* _WHAT TO WORK ON_: Each record should be given again exactly, and any picture in it left out.

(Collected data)

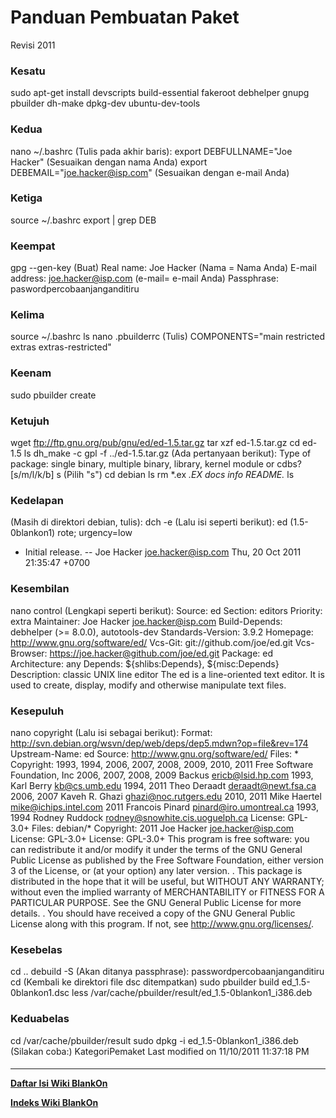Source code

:# Panduan Pembuatan Paket
Revisi 2011
### Kesatu
sudo apt-get install devscripts build-essential fakeroot debhelper gnupg
pbuilder dh-make dpkg-dev ubuntu-dev-tools
### Kedua
nano ~/.bashrc
(Tulis pada akhir baris):
export DEBFULLNAME="Joe Hacker" (Sesuaikan dengan nama Anda)
export DEBEMAIL="joe.hacker@isp.com" (Sesuaikan dengan e-mail Anda)
### Ketiga
source ~/.bashrc
export | grep DEB
### Keempat
gpg --gen-key
(Buat)
Real name: Joe Hacker (Nama = Nama Anda)
E-mail address: joe.hacker@isp.com (e-mail= e-mail Anda)
Passphrase: paswordpercobaanjanganditiru
### Kelima
source ~/.bashrc
ls
nano .pbuilderrc
(Tulis)
COMPONENTS="main restricted extras extras-restricted"
### Keenam
sudo pbuilder create
### Ketujuh
wget ftp://ftp.gnu.org/pub/gnu/ed/ed-1.5.tar.gz
tar xzf ed-1.5.tar.gz
cd ed-1.5
ls
dh_make -c gpl -f ../ed-1.5.tar.gz
(Ada pertanyaan berikut):
Type of package: single binary, multiple binary, library, kernel module or
cdbs?
[s/m/l/k/b] s
(Pilih "s")
cd debian
ls
rm *.ex *.EX docs info README.*
ls
### Kedelapan
(Masih di direktori debian, tulis):
dch -e
(Lalu isi seperti berikut):
ed (1.5-0blankon1) rote; urgency=low
 * Initial release.
-- Joe Hacker <joe.hacker@isp.com>  Thu, 20 Oct 2011 21:35:47 +0700
### Kesembilan
nano control
(Lengkapi seperti berikut):
Source: ed
Section: editors
Priority: extra
Maintainer: Joe Hacker <joe.hacker@isp.com>
Build-Depends: debhelper (>= 8.0.0), autotools-dev
Standards-Version: 3.9.2
Homepage: http://www.gnu.org/software/ed/
Vcs-Git: git://github.com/joe/ed.git
Vcs-Browser: https://joe.hacker@github.com/joe/ed.git
Package: ed
Architecture: any
Depends: ${shlibs:Depends}, ${misc:Depends}
Description: classic UNIX line editor
 The ed is a line-oriented text editor.  It is used to
 create, display, modify and otherwise manipulate text
 files.
### Kesepuluh
nano copyright
(Lalu isi sebagai berikut):
Format: http://svn.debian.org/wsvn/dep/web/deps/dep5.mdwn?op=file&rev=174
Upstream-Name: ed
Source: http://www.gnu.org/software/ed/
Files: *
Copyright: 1993, 1994, 2006, 2007, 2008, 2009, 2010, 2011 Free Software
Foundation, Inc
 2006, 2007, 2008, 2009 Backus <ericb@lsid.hp.com>
 1993, Karl Berry <kb@cs.umb.edu>
 1994, 2011 Theo Deraadt <deraadt@newt.fsa.ca>
 2006, 2007 Kaveh R. Ghazi <ghazi@noc.rutgers.edu>
 2010, 2011 Mike Haertel <mike@ichips.intel.com>
 2011 Francois Pinard <pinard@iro.umontreal.ca>
 1993, 1994  Rodney Ruddock <rodney@snowhite.cis.uoguelph.ca>
License: GPL-3.0+
Files: debian/*
Copyright: 2011 Joe Hacker <joe.hacker@isp.com>
License: GPL-3.0+
License: GPL-3.0+
 This program is free software: you can redistribute it and/or modify
 it under the terms of the GNU General Public License as published by
 the Free Software Foundation, either version 3 of the License, or
 (at your option) any later version.
 .
 This package is distributed in the hope that it will be useful,
 but WITHOUT ANY WARRANTY; without even the implied warranty of
 MERCHANTABILITY or FITNESS FOR A PARTICULAR PURPOSE.  See the
 GNU General Public License for more details.
 .
 You should have received a copy of the GNU General Public License
 along with this program. If not, see <http://www.gnu.org/licenses/>.
### Kesebelas
cd ..
debuild -S
(Akan ditanya passphrase): passwordpercobaanjanganditiru
cd
(Kembali ke direktori file dsc ditempatkan)
sudo pbuilder build ed_1.5-0blankon1.dsc
less /var/cache/pbuilder/result/ed_1.5-0blankon1_i386.deb
### Keduabelas
cd /var/cache/pbuilder/result
sudo dpkg -i ed_1.5-0blankon1_i386.deb
(Silakan coba:)
KategoriPemaket
Last modified on 11/10/2011 11:37:18 PM
#### 
    
 
 
 
 
 
---
[**Daftar Isi Wiki BlankOn**](/DaftarIsi/README.md)
 
[**Indeks Wiki BlankOn**](/Indeks.md)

* _WORKED SOLUTION_:
Source code

:# Panduan Pembuatan Paket
Revisi 2011
### Kesatu
sudo apt-get install devscripts build-essential fakeroot debhelper gnupg
pbuilder dh-make dpkg-dev ubuntu-dev-tools
### Kedua
nano ~/.bashrc
(Tulis pada akhir baris):
export DEBFULLNAME="Joe Hacker" (Sesuaikan dengan nama Anda)
export DEBEMAIL="joe.hacker@isp.com" (Sesuaikan dengan e-mail Anda)
### Ketiga
source ~/.bashrc
export | grep DEB
### Keempat
gpg --gen-key
(Buat)
Real name: Joe Hacker (Nama = Nama Anda)
E-mail address: joe.hacker@isp.com (e-mail= e-mail Anda)
Passphrase: paswordpercobaanjanganditiru
### Kelima
source ~/.bashrc
ls
nano .pbuilderrc
(Tulis)
COMPONENTS="main restricted extras extras-restricted"
### Keenam
sudo pbuilder create
### Ketujuh
wget ftp://ftp.gnu.org/pub/gnu/ed/ed-1.5.tar.gz
tar xzf ed-1.5.tar.gz
cd ed-1.5
ls
dh_make -c gpl -f ../ed-1.5.tar.gz
(Ada pertanyaan berikut):
Type of package: single binary, multiple binary, library, kernel module or
cdbs?
[s/m/l/k/b] s
(Pilih "s")
cd debian
ls
rm *.ex *.EX docs info README.*
ls
### Kedelapan
(Masih di direktori debian, tulis):
dch -e
(Lalu isi seperti berikut):
ed (1.5-0blankon1) rote; urgency=low
 * Initial release.
-- Joe Hacker <joe.hacker@isp.com>  Thu, 20 Oct 2011 21:35:47 +0700
### Kesembilan
nano control
(Lengkapi seperti berikut):
Source: ed
Section: editors
Priority: extra
Maintainer: Joe Hacker <joe.hacker@isp.com>
Build-Depends: debhelper (>= 8.0.0), autotools-dev
Standards-Version: 3.9.2
Homepage: http://www.gnu.org/software/ed/
Vcs-Git: git://github.com/joe/ed.git
Vcs-Browser: https://joe.hacker@github.com/joe/ed.git
Package: ed
Architecture: any
Depends: ${shlibs:Depends}, ${misc:Depends}
Description: classic UNIX line editor
 The ed is a line-oriented text editor.  It is used to
 create, display, modify and otherwise manipulate text
 files.
### Kesepuluh
nano copyright
(Lalu isi sebagai berikut):
Format: http://svn.debian.org/wsvn/dep/web/deps/dep5.mdwn?op=file&rev=174
Upstream-Name: ed
Source: http://www.gnu.org/software/ed/
Files: *
Copyright: 1993, 1994, 2006, 2007, 2008, 2009, 2010, 2011 Free Software
Foundation, Inc
 2006, 2007, 2008, 2009 Backus <ericb@lsid.hp.com>
 1993, Karl Berry <kb@cs.umb.edu>
 1994, 2011 Theo Deraadt <deraadt@newt.fsa.ca>
 2006, 2007 Kaveh R. Ghazi <ghazi@noc.rutgers.edu>
 2010, 2011 Mike Haertel <mike@ichips.intel.com>
 2011 Francois Pinard <pinard@iro.umontreal.ca>
 1993, 1994  Rodney Ruddock <rodney@snowhite.cis.uoguelph.ca>
License: GPL-3.0+
Files: debian/*
Copyright: 2011 Joe Hacker <joe.hacker@isp.com>
License: GPL-3.0+
License: GPL-3.0+
 This program is free software: you can redistribute it and/or modify
 it under the terms of the GNU General Public License as published by
 the Free Software Foundation, either version 3 of the License, or
 (at your option) any later version.
 .
 This package is distributed in the hope that it will be useful,
 but WITHOUT ANY WARRANTY; without even the implied warranty of
 MERCHANTABILITY or FITNESS FOR A PARTICULAR PURPOSE.  See the
 GNU General Public License for more details.
 .
 You should have received a copy of the GNU General Public License
 along with this program. If not, see <http://www.gnu.org/licenses/>.
### Kesebelas
cd ..
debuild -S
(Akan ditanya passphrase): passwordpercobaanjanganditiru
cd
(Kembali ke direktori file dsc ditempatkan)
sudo pbuilder build ed_1.5-0blankon1.dsc
less /var/cache/pbuilder/result/ed_1.5-0blankon1_i386.deb
### Keduabelas
cd /var/cache/pbuilder/result
sudo dpkg -i ed_1.5-0blankon1_i386.deb
(Silakan coba:)
KategoriPemaket
Last modified on 11/10/2011 11:37:18 PM
#### 
    
 
 
 
 
 
---
[**Daftar Isi Wiki BlankOn**](/DaftarIsi/README.md)
 
[**Indeks Wiki BlankOn**](/Indeks.md)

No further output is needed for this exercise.